Décision de référence : cc • N° 92-18.280 • 1994-11-16 • Consulter la décision →
Un propriétaire d'un local commercial a vu son locataire lui signifier un congé pour la fin de la première période triennale, sans motiver sa décision. Cette situation, des milliers de bailleurs la vivent chaque année. La réponse est claire : oui, le preneur (le locataire) peut donner congé sans avoir à justifier son départ. C'est ce qu'a confirmé la Cour de cassation dans un arrêt du 16 novembre 1994, devenu une référence incontournable.
Dans cet article, je vais vous raconter l'histoire derrière cette décision, décortiquer le raisonnement des juges, et surtout vous donner les clés pour réagir si vous êtes concerné. Que vous soyez propriétaire ou locataire, ces règles vous concernent.
Les faits : une histoire comme il en arrive chaque jour
M. X, propriétaire d'un local commercial, avait consenti un bail commercial à la Société générale. Le contrat prévoyait une durée de 9 ans, avec des périodes triennales. Le 24 octobre 1984 marquait la fin de la première période triennale. Or, dès le 20 avril 1984, la banque avait signifié un congé au bailleur, l'informant qu'elle quitterait les lieux à cette date.
M. X estimait que ce congé était irrégulier. Pourquoi ? Parce que, selon lui, le preneur devait motiver sa décision, comme le bailleur doit le faire lorsqu'il donne congé pour reprise ou pour vendre. Il a donc assigné la Société générale en paiement des loyers pour la période postérieure au 24 octobre 1984, arguant que le bail s'était poursuivi.
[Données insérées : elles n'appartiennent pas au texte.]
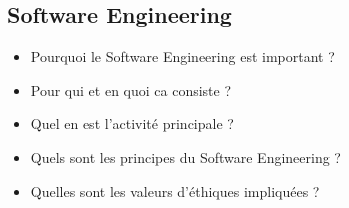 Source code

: \subsection{Software Engineering}


\begin{itemize}
	\item Pourquoi le Software Engineering est important ?
	\item Pour qui et en quoi ca consiste ?
	\item Quel en est l'activité principale ?
	\item Quels sont les principes du Software Engineering ?
	\item Quelles sont les valeurs d'éthiques impliquées ?
\end{itemize} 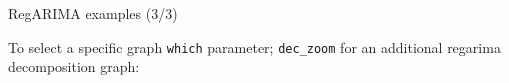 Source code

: \documentclass[10pt,xcolor=table,color={dvipsnames,usenames},ignorenonframetext,usepdftitle=false,french]{beamer}
\newenvironment{Shaded}{\begin{snugshade}}{\end{snugshade}}
\newcommand{\KeywordTok}[1]{\textcolor[rgb]{0.13,0.29,0.53}{\textbf{#1}}}
\newcommand{\DataTypeTok}[1]{\textcolor[rgb]{0.13,0.29,0.53}{#1}}
\newcommand{\DecValTok}[1]{\textcolor[rgb]{0.00,0.00,0.81}{#1}}
\newcommand{\OtherTok}[1]{\textcolor[rgb]{0.56,0.35,0.01}{#1}}
\newcommand{\NormalTok}[1]{#1}
\begin{document}
\begin{frame}[fragile]{RegARIMA examples (3/3)}

\footnotesize

To select a specific graph \texttt{which} parameter; \texttt{dec\_zoom}
for an additional regarima decomposition graph:

\begin{Shaded}
\begin{Highlighting}[]
\KeywordTok{plot}\NormalTok{(regarima_model, }\DataTypeTok{which =} \DecValTok{6}\NormalTok{, }\DataTypeTok{dec_zoom =} \OtherTok{TRUE}\NormalTok{)}
\end{Highlightin
\end{Highlighting}
\end{Shaded}
\end{frame}
\end{document}
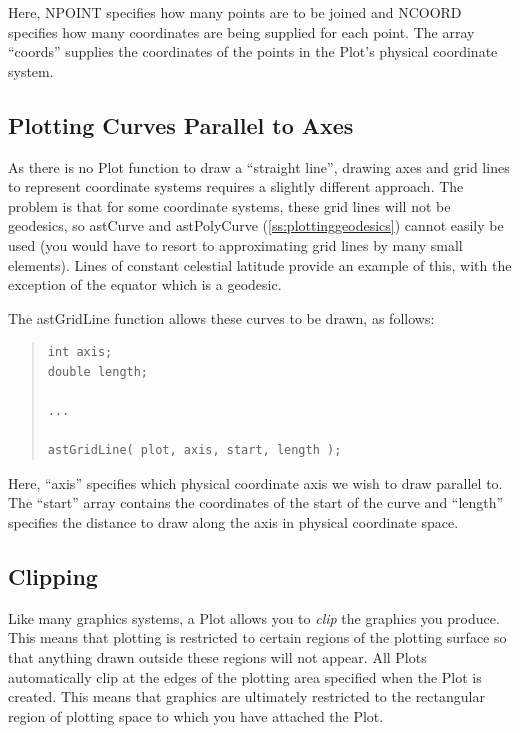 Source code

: \documentclass[twoside,11pt]{article}
\newcommand{\htmlref}[2]{#1}
\newcommand{\secref}[1]{\S\ref{#1}}
\renewcommand{\secref}[1]{\ref{#1}}
\begin{document}
Here, NPOINT specifies how many points are to be joined and NCOORD
specifies how many coordinates are being supplied for each point.  The
array ``coords'' supplies the coordinates of the points in the Plot's
physical coordinate system.

\subsection{Plotting Curves Parallel to Axes}

As there is no \htmlref{Plot}{Plot} function to draw a ``straight line'', drawing axes
and grid lines to represent coordinate systems requires a slightly
different approach. The problem is that for some coordinate systems,
these grid lines will not be geodesics, so \htmlref{astCurve}{astCurve} and \htmlref{astPolyCurve}{astPolyCurve}
(\secref{ss:plottinggeodesics}) cannot easily be used (you would have
to resort to approximating grid lines by many small elements). Lines
of constant celestial latitude provide an example of this, with the
exception of the equator which is a geodesic.

The \htmlref{astGridLine}{astGridLine} function allows these curves to be drawn, as follows:

\begin{quote}
\small
\begin{verbatim}
int axis;
double length;

...

astGridLine( plot, axis, start, length );
\end{verbatim}
\normalsize
\end{quote}

Here, ``axis'' specifies which physical coordinate axis we wish to
draw parallel to. The ``start'' array contains the coordinates of the
start of the curve and ``length'' specifies the distance to draw along
the axis in physical coordinate space.

\subsection{\label{ss:clipping}Clipping}

Like many graphics systems, a \htmlref{Plot}{Plot} allows you to {\em{clip}} the graphics
you produce. This means that plotting is restricted to certain regions
of the plotting surface so that anything drawn outside these regions
will not appear.  All Plots automatically clip at the edges of the
plotting area specified when the Plot is created. This means that
graphics are ultimately restricted to the rectangular region of
plotting space to which you have attached the Plot.
\end{document}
La cour d'appel, saisie du litige, a donné raison à la banque : le congé était régulier et avait mis fin au bail au 24 octobre 1984. M. X a alors formé un pourvoi en cassation, mais la Haute juridiction a rejeté son recours, confirmant l'arrêt d'appel.
Rebondissement : la question n'était pas nouvelle, mais la Cour de cassation a saisi l'occasion pour trancher clairement : le preneur n'a pas à motiver son congé triennal. Une liberté totale, qui peut sembler brutale pour le bailleur, mais qui est conforme à l'esprit du statut des baux commerciaux.
Le raisonnement de la juridiction — décortiqué
Pour comprendre la décision, il faut se référer à l'article L. 145-9 du Code de commerce (anciennement article 5 du décret du 30 septembre 1953). Ce texte prévoit que le bailleur peut donner congé à l'expiration de chaque période triennale, mais seulement pour certains motifs : reprise pour habiter, vendre, ou construire. En revanche, pour le preneur, le même article ne fixe aucune condition de motivation : il peut simplement donner congé, sans avoir à justifier.
Les juges de la Cour de cassation ont appliqué cette règle de manière littérale. Ils ont estimé que la signification du congé, faite le 20 avril 1984 (dans les délais, soit au moins six mois avant la date d'échéance), était parfaitement valable. Peu importe que la banque n'ait pas expliqué pourquoi elle partait. Le bail prenait fin automatiquement.
Certains pourraient y voir une injustice : pourquoi le bailleur est-il tenu de motiver son congé, et pas le preneur ? La réponse tient à l'équilibre du statut : le preneur bénéficie d'un droit au renouvellement quasi-automatique, mais en contrepartie, il peut partir librement à chaque période triennale. C'est une soupape de sécurité pour le commerçant qui souhaite changer de local, cesser son activité, ou s'agrandir.
Cette décision n'est pas un revirement : elle confirme une jurisprudence antérieure déjà bien établie. La Cour de cassation avait déjà jugé en ce sens dans un arrêt du 15 mai 1979 (n° 77-15.328). Mais l'arrêt de 1994 a le mérite de le rappeler avec force, et de rejeter toute tentative d'imposer une motivation au preneur.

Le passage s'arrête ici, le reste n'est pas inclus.